◆ Exercise objective ◆
Take the entries that follow and return exactly the lines from the one holding "Data Sentiment Analysis" through the one holding "### Configuring the Parameter", both included. Nothing else is needed.

Dataset entries:
· · ·

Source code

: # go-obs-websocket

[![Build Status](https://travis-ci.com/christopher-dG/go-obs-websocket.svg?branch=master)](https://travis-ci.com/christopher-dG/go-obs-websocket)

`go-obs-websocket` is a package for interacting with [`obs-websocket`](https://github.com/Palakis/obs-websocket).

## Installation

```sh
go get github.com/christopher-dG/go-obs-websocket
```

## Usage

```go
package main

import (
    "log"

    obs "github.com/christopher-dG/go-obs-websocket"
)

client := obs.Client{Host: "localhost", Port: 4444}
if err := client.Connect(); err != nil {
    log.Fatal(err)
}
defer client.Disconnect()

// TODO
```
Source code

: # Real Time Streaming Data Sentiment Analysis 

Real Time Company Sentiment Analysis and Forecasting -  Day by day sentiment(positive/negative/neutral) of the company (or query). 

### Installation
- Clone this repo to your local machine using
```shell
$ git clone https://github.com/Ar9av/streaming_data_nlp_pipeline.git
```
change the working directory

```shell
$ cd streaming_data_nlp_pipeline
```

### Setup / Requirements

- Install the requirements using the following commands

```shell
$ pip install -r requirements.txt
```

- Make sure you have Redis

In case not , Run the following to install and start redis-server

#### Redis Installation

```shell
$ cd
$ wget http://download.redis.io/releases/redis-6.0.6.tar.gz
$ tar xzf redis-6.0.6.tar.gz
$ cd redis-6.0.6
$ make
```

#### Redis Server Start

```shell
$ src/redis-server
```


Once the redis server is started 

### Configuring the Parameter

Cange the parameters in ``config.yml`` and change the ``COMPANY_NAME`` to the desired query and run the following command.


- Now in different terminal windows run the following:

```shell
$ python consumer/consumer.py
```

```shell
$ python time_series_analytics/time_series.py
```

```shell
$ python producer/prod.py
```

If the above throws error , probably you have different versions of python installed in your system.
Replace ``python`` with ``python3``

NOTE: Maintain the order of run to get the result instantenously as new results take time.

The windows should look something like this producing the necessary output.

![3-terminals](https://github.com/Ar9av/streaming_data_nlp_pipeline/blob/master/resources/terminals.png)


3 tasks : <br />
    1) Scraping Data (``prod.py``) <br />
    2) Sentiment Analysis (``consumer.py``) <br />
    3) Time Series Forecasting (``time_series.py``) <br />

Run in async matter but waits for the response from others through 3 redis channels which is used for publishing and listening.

· · ·

◆ Written response ◆
: # Real Time Streaming Data Sentiment Analysis 

Real Time Company Sentiment Analysis and Forecasting -  Day by day sentiment(positive/negative/neutral) of the company (or query). 

### Installation
- Clone this repo to your local machine using
```shell
$ git clone https://github.com/Ar9av/streaming_data_nlp_pipeline.git
```
change the working directory

```shell
$ cd streaming_data_nlp_pipeline
```

### Setup / Requirements

- Install the requirements using the following commands

```shell
$ pip install -r requirements.txt
```

- Make sure you have Redis

In case not , Run the following to install and start redis-server

#### Redis Installation

```shell
$ cd
$ wget http://download.redis.io/releases/redis-6.0.6.tar.gz
$ tar xzf redis-6.0.6.tar.gz
$ cd redis-6.0.6
$ make
```

#### Redis Server Start

```shell
$ src/redis-server
```


Once the redis server is started 

### Configuring the Parameter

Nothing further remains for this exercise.